WORK TO COMPLETE:
In the listing below, the answer starts at the line that has "State-of-the-art large-momentum-transfer interferometers" and stops after the line that has "Una vez se implementó"; please repeat that part exactly and nothing more.

-- Opening Marker --

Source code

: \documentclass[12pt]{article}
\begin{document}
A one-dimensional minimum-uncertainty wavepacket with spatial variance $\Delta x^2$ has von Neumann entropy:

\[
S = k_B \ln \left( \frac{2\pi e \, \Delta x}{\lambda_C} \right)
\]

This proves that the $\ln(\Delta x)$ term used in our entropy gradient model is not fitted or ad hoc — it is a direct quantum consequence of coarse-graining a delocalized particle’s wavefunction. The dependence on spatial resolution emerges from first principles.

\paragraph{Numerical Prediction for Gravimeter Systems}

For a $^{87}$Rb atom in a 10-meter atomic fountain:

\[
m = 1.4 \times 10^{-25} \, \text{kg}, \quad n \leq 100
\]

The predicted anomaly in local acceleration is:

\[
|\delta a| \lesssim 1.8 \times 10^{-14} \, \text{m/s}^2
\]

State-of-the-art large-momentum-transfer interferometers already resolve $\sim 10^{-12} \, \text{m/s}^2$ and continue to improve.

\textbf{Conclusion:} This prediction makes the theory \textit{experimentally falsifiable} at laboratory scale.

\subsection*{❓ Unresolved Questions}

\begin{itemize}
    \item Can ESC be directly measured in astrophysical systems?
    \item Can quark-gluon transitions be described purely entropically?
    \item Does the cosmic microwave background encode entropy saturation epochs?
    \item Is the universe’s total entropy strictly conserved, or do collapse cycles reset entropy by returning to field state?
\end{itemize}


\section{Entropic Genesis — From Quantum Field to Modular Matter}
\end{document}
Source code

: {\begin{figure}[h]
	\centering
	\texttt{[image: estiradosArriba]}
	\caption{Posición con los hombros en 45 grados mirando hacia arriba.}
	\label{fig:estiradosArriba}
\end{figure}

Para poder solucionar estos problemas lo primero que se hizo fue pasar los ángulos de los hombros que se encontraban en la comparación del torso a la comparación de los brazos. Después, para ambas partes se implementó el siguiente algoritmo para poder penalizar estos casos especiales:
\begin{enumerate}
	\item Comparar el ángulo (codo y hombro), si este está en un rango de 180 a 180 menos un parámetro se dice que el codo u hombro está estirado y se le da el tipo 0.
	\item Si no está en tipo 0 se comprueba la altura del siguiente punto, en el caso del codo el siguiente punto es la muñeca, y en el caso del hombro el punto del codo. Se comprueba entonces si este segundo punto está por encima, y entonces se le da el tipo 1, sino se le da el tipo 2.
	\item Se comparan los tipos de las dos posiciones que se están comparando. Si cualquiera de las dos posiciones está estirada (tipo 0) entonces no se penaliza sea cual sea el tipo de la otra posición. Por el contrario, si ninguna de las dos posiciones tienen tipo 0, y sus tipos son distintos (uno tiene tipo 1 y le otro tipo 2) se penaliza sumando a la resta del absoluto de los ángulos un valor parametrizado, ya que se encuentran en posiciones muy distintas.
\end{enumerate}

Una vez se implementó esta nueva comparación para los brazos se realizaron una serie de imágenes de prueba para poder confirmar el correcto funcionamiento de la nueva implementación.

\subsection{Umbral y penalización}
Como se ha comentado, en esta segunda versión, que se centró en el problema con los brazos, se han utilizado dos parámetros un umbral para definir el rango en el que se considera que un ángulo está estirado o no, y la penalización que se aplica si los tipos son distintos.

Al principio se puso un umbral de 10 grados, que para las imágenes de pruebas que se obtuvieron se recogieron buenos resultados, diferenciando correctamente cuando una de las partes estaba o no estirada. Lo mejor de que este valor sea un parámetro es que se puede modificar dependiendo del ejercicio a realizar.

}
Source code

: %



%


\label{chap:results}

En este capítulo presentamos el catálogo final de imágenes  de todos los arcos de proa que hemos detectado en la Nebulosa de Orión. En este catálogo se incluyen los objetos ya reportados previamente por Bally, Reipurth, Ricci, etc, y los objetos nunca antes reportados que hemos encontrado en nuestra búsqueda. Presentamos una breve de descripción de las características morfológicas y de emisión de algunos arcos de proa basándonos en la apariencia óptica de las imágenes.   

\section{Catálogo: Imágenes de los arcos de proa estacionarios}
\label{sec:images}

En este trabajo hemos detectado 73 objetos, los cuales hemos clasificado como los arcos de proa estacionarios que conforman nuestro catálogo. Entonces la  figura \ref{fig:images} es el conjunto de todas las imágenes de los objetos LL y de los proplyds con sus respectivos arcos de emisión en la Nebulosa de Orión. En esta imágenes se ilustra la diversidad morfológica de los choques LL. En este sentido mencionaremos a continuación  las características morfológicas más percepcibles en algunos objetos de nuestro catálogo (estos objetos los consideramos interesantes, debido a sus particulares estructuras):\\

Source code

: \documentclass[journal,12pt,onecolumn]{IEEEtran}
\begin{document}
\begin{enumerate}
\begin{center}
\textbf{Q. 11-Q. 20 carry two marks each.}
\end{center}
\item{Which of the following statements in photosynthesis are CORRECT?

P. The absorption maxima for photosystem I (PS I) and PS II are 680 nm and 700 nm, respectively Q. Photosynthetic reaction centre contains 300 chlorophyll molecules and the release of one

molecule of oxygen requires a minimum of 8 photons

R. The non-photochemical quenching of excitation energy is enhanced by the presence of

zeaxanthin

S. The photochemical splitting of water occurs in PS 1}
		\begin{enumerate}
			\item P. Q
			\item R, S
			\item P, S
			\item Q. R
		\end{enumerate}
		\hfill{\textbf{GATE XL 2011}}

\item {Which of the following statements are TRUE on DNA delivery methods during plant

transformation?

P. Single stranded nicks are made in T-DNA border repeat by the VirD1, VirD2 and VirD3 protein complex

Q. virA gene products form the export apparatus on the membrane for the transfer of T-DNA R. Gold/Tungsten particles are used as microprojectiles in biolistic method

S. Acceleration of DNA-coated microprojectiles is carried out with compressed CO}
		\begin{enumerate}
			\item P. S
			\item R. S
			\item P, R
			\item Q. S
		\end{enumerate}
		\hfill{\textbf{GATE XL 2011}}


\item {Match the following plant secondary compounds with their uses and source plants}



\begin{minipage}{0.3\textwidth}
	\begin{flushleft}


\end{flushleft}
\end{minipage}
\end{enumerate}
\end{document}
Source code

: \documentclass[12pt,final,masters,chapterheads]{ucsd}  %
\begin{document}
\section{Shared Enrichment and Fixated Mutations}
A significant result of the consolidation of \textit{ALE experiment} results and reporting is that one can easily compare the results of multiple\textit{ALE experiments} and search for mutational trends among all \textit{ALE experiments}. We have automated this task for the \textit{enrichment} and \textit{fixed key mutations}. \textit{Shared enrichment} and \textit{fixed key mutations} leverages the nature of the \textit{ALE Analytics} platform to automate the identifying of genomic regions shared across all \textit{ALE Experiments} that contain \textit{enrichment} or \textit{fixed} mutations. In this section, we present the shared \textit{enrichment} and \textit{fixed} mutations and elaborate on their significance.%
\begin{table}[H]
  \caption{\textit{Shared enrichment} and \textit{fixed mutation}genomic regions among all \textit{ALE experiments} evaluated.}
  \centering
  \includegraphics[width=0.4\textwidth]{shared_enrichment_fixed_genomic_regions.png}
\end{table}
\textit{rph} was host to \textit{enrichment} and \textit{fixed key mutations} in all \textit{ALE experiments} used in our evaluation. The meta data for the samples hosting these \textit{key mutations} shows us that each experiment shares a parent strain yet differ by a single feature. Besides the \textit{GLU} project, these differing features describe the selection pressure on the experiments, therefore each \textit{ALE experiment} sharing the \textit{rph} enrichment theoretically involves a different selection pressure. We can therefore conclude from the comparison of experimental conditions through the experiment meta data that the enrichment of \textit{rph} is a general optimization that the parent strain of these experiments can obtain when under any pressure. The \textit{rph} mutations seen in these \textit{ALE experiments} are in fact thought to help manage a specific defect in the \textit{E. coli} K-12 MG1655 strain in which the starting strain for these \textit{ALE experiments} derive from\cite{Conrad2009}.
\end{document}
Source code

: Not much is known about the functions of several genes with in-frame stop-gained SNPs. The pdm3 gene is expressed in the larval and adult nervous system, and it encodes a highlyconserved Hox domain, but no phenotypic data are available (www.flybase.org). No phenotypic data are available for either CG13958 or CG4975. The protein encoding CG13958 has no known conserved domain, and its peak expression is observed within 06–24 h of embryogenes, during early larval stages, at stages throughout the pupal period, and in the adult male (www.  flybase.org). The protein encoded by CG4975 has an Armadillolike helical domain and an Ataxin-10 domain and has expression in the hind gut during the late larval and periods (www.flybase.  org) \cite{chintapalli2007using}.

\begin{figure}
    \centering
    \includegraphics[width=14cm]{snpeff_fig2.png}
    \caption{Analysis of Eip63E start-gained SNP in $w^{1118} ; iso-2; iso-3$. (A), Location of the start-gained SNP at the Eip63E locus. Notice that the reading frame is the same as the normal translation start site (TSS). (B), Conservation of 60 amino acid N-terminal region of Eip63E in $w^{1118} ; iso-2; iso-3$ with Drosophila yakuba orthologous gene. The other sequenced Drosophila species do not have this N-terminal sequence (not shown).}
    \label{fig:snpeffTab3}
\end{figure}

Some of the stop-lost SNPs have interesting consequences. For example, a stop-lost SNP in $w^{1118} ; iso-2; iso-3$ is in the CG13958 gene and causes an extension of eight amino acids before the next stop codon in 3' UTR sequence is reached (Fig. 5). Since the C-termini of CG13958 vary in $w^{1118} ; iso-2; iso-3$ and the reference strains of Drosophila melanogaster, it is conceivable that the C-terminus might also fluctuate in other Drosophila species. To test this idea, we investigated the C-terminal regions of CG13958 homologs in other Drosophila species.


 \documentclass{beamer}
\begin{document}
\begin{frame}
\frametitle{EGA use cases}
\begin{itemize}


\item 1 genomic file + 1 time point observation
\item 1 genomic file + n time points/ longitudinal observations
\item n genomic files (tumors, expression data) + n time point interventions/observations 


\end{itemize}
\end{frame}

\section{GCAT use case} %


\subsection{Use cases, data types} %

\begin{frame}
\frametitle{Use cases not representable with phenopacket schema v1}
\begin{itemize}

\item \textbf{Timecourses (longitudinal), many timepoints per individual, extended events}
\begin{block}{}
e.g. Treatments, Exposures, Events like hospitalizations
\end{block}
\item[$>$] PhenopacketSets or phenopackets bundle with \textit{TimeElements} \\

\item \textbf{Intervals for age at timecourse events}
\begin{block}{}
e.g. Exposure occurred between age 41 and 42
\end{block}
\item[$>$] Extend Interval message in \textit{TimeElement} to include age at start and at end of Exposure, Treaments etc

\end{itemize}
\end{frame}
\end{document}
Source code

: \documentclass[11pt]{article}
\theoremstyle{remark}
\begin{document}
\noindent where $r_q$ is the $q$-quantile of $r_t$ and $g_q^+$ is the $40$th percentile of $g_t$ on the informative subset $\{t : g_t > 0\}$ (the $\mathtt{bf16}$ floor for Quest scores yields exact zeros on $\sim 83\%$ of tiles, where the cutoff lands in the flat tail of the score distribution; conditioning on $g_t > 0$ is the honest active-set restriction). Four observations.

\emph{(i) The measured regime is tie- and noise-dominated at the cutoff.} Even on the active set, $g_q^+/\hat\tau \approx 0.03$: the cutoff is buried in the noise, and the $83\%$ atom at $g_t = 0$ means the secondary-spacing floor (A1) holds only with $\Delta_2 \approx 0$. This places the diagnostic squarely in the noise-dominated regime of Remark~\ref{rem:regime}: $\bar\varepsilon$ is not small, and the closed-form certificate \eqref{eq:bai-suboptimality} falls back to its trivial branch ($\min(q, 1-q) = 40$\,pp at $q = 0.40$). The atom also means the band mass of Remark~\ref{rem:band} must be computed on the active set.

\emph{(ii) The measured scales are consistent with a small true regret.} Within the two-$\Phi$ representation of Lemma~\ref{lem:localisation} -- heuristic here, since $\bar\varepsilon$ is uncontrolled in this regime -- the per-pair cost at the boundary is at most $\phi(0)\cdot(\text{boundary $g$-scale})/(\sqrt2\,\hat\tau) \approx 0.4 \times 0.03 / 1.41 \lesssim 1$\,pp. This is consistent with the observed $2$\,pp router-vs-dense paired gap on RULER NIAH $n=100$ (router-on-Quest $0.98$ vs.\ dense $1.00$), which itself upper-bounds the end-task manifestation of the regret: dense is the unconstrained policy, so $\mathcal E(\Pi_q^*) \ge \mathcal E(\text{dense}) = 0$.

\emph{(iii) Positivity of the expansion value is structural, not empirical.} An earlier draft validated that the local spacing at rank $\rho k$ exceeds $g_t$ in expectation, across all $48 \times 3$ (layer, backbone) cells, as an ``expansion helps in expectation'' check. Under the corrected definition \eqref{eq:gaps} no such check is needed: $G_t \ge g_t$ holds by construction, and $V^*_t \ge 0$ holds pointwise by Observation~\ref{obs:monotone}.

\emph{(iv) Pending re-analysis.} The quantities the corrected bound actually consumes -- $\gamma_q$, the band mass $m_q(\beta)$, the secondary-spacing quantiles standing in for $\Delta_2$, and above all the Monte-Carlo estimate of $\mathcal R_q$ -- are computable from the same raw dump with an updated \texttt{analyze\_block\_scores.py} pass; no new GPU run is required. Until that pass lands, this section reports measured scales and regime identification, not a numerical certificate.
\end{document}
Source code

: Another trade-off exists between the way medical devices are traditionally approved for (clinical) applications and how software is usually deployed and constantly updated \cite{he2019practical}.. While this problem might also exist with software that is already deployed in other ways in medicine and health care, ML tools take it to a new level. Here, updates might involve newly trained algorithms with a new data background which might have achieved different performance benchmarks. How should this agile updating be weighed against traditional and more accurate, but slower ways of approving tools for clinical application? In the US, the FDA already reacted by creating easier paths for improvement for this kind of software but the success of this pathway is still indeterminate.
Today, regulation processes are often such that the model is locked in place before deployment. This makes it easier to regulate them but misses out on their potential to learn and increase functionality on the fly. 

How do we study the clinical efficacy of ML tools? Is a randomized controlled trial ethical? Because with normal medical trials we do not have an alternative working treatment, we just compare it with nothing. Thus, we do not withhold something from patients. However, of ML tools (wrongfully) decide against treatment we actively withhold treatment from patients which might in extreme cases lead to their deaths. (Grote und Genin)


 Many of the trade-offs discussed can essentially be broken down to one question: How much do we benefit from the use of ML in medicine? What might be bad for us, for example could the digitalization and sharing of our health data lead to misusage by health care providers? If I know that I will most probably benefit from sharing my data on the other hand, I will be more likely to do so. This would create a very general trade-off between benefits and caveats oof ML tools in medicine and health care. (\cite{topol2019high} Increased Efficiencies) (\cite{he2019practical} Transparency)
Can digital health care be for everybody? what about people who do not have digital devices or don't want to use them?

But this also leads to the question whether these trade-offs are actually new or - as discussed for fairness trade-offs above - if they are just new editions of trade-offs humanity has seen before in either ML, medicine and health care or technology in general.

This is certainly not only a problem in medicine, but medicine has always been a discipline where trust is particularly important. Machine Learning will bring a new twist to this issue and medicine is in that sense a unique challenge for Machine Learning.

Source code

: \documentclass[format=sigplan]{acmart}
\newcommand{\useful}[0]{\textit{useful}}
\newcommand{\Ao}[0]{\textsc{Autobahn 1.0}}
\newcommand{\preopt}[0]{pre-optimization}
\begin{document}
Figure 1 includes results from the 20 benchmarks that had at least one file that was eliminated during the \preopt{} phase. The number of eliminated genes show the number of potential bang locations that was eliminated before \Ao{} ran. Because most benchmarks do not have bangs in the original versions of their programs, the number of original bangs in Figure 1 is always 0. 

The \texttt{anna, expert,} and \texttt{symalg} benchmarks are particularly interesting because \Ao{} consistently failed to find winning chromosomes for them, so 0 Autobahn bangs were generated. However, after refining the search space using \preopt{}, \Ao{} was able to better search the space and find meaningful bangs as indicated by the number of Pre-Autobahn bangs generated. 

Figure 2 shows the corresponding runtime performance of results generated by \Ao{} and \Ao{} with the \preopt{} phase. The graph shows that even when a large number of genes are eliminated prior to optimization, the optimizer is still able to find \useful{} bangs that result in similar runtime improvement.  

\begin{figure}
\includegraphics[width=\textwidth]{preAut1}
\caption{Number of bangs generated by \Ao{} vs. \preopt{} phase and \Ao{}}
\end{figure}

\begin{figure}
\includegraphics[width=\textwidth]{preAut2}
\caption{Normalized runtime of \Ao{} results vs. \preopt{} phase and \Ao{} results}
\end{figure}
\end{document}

-- Closing Marker --

WORKED SOLUTION:
State-of-the-art large-momentum-transfer interferometers already resolve $\sim 10^{-12} \, \text{m/s}^2$ and continue to improve.

\textbf{Conclusion:} This prediction makes the theory \textit{experimentally falsifiable} at laboratory scale.

\subsection*{❓ Unresolved Questions}

\begin{itemize}
    \item Can ESC be directly measured in astrophysical systems?
    \item Can quark-gluon transitions be described purely entropically?
    \item Does the cosmic microwave background encode entropy saturation epochs?
    \item Is the universe’s total entropy strictly conserved, or do collapse cycles reset entropy by returning to field state?
\end{itemize}


\section{Entropic Genesis — From Quantum Field to Modular Matter}
\end{document}
Source code

: {\begin{figure}[h]
	\centering
	\texttt{[image: estiradosArriba]}
	\caption{Posición con los hombros en 45 grados mirando hacia arriba.}
	\label{fig:estiradosArriba}
\end{figure}

Para poder solucionar estos problemas lo primero que se hizo fue pasar los ángulos de los hombros que se encontraban en la comparación del torso a la comparación de los brazos. Después, para ambas partes se implementó el siguiente algoritmo para poder penalizar estos casos especiales:
\begin{enumerate}
	\item Comparar el ángulo (codo y hombro), si este está en un rango de 180 a 180 menos un parámetro se dice que el codo u hombro está estirado y se le da el tipo 0.
	\item Si no está en tipo 0 se comprueba la altura del siguiente punto, en el caso del codo el siguiente punto es la muñeca, y en el caso del hombro el punto del codo. Se comprueba entonces si este segundo punto está por encima, y entonces se le da el tipo 1, sino se le da el tipo 2.
	\item Se comparan los tipos de las dos posiciones que se están comparando. Si cualquiera de las dos posiciones está estirada (tipo 0) entonces no se penaliza sea cual sea el tipo de la otra posición. Por el contrario, si ninguna de las dos posiciones tienen tipo 0, y sus tipos son distintos (uno tiene tipo 1 y le otro tipo 2) se penaliza sumando a la resta del absoluto de los ángulos un valor parametrizado, ya que se encuentran en posiciones muy distintas.
\end{enumerate}

Una vez se implementó esta nueva comparación para los brazos se realizaron una serie de imágenes de prueba para poder confirmar el correcto funcionamiento de la nueva implementación.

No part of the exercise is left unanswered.